In dit verband haalt men vaak als voorbeeld de volgende oude geschiedenis aan van een gesprek tussen de zonen van Rishabha en de koning van Videha die een ruimdenkende ziel was.

Aangaande deze aangelegenheid wordt als voorbeeld deze oude geschiedenis geboden van een gesprek van de zonen van Rishabha met de koning van Videha die een ruimdenkende ziel was. (Vedabase)

  

 Tekst 15

De zoon van Svâyambhuva Manu, genaamd Priyavrata, had een zoon die Âgnîdhra heette. Van hem was er Nâbhi en zijn zoon herinnert men zich als Rishabhadeva [zie ook 5.3].

De zoon van Svâyambhuva Manu genaamd Priyavrata had er een genaamd Âgnîdhra; van hem was er Nâbhi en zijn zoon herinnert men zich als Rishabhadeva [zie ook 5.1]. (Vedabase)

 

 Tekst 16

Hij verscheen in deze wereld met het verlangen om het dharma van het vinden van bevrijding te onderrichten, en wordt beschouwd als een volkomen expansie van Vâsudeva. Van Hem waren er honderd zoons die de Absolute Waarheid perfect in acht namen.

Hij verschijnend in deze wereld met het verlangen om onderricht te geven in het proces van het bereiken van de bevrijding, wordt gezien als een volkomen expansie van Vâsudeva; van hem waren er honderd zoons die volmaakt de Veda's in acht namen. (Vedabase)

 

Tekst 17

De oudste heette Bharata [zie 5.7] en was Heer Nârâyana volkomen toegewijd. Het is vanwege zijn naam dat dit wonderschone deel van de aarde Bhârata-varsha [of India] wordt genoemd.

Van hen was inderdaad [zie 5.7] de oudste, Bharata, volledig Nârâyana toegewijd; het is bij de genade van zijn naam dat dit wonderschone deel van de aarde befaamd is als Bhârata-varsha [of India]. (Vedabase)

 

 Tekst 18

Toen er een einde kwam aan zijn aardse genoegens en hij zijn materiële bestaan afzwoer, verliet hij huis en haard en bereikte hij, in drie opeenvolgende geboorten, Zijn bestemming middels verzakingen in aanbidding van Heer Hari.

Hij aan het eind van alle genoegens dit aardse bestaan afzwerend, verliet zijn thuis en bereikte in aanbidding van Heer Hari Zijn bestemming met het beoefenen van verzakingen in drie geboorten. (Vedabase)

 

 Tekst 19

Negen van Zijn [Rishabha's] zoons werden de heersers over de negen afzonderlijke delen [nava-dvîpa] van dit subcontinent, terwijl eenentachtig andere zonen van Hem tweemaal geboren brahmanen werden die het geheel introduceerden van het [karma-kânda] pad van vruchtdragende Vedische offerplechtigheden [zie 5.2: 19-21].

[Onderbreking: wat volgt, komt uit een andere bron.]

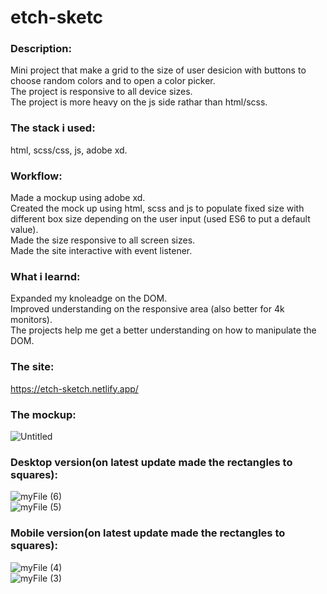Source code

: # etch-sketc
### Description:

Mini project that make a grid to the size of user desicion with buttons to choose random colors and to open a color picker.  
The project is responsive to all device sizes.  
The project is more heavy on the js side rathar than html/scss.  

### The stack i used:

html, scss/css, js, adobe xd.  

### Workflow:  

Made a mockup using adobe xd.  
Created the mock up using html, scss and js to populate fixed size with different box size depending on the user input (used ES6 to put a default value).  
Made the size responsive to all screen sizes.  
Made the site interactive with event listener.  

### What i learnd:  

Expanded my knoleadge on the DOM.  
Improved understanding on the responsive area (also better for 4k monitors).  
The projects help me get a better understanding on how to manipulate the DOM.  

### The site:  
https://etch-sketch.netlify.app/  

### The mockup:  
![Untitled](https://user-images.githubusercontent.com/73761063/97960153-8ad06300-1db9-11eb-9311-471cd80b841f.png)  

### Desktop version(on latest update made the rectangles to squares):  
![myFile (6)](https://user-images.githubusercontent.com/73761063/97961082-4940b780-1dbb-11eb-85c8-af98f6e0f7fa.gif)  
![myFile (5)](https://user-images.githubusercontent.com/73761063/97961086-4a71e480-1dbb-11eb-9276-c89d2f021235.gif)  

### Mobile version(on latest update made the rectangles to squares):  
![myFile (4)](https://user-images.githubusercontent.com/73761063/97960696-9ff9c180-1dba-11eb-91db-92ac20659a30.gif)  
![myFile (3)](https://user-images.githubusercontent.com/73761063/97960698-a12aee80-1dba-11eb-9b2e-21be9dbff08c.gif)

Negen van Zijn [Rishabha's] zoons waren de meesters van volledige soevereiniteit over de negen afzonderlijke delen [nava-dvîpa] van dit subcontinent terwijl eenentachtig anderen tweemaal geboren brahmanen waren die het [karma-kânda] pad van vruchtbare vedische offerplechtigheden openlegden [zie 5.2: 19-21]. (Vedabase)

 

 Tekst 20-21

De negen overige zoons, Kavi, Havir, Antarîksha, Prabuddha, Pippalâyana, Âvirhotra, Drumila, Camasa en Karabhâjana, waren zeer fortuinlijke wijzen die zich bezighielden met het uitleggen van de [Vedische] bedoeling. Het waren strenge asceten geleerd in de geesteswetenschap, die naakt rondtrokken ['slechts gekleed door de wind'].

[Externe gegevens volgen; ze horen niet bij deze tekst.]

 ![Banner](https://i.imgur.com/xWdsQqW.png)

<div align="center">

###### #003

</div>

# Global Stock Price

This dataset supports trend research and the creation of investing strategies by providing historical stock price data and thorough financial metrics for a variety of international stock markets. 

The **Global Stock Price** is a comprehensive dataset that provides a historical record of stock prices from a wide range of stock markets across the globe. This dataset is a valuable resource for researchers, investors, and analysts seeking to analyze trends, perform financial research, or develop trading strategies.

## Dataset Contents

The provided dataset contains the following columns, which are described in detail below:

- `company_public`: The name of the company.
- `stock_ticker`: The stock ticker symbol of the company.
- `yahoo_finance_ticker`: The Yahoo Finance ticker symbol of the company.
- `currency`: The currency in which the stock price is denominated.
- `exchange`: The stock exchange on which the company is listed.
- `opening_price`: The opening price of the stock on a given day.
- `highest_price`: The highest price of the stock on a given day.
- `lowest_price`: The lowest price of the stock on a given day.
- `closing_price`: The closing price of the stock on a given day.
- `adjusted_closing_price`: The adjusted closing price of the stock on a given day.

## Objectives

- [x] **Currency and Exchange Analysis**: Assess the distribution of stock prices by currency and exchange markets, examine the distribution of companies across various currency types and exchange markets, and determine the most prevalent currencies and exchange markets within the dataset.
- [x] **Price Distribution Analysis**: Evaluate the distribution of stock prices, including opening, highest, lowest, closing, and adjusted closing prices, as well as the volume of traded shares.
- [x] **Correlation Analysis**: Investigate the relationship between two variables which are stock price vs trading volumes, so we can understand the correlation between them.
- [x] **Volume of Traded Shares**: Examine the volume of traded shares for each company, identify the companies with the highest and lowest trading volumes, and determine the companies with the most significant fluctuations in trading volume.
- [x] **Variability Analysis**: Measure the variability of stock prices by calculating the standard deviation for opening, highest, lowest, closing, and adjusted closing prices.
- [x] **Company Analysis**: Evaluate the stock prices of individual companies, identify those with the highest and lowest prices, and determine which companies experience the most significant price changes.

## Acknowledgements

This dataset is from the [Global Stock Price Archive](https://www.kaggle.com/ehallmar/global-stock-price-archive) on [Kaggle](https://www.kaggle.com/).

De negen overige zoons, Kavi, Havir, Antarîksha, Prabuddha, Pippalâyana, Âvirhotra, Drumila, Camasa en Karabhâjana, waren wijzen inderdaad die zich bezighielden met de uitleg van de Absolute Waarheid; geleerd in de geesteswetenschap aldus van een grote inzet trokken ze rond aangekleed door de wind [ofwel naakt]. (Vedabase)

 

 Tekst 22

Rondtrekkend over de aarde beschouwden zij [genaamd de nava-yogendra's] het ganse universum, bestaande uit het grofstoffelijke en subtiele, als één en dezelfde gedaante van de Allerhoogste Heer en als niet-verschillend van het Zelf [zie ook 1.5: 20 en B.G. 13: 14 & 15: 7].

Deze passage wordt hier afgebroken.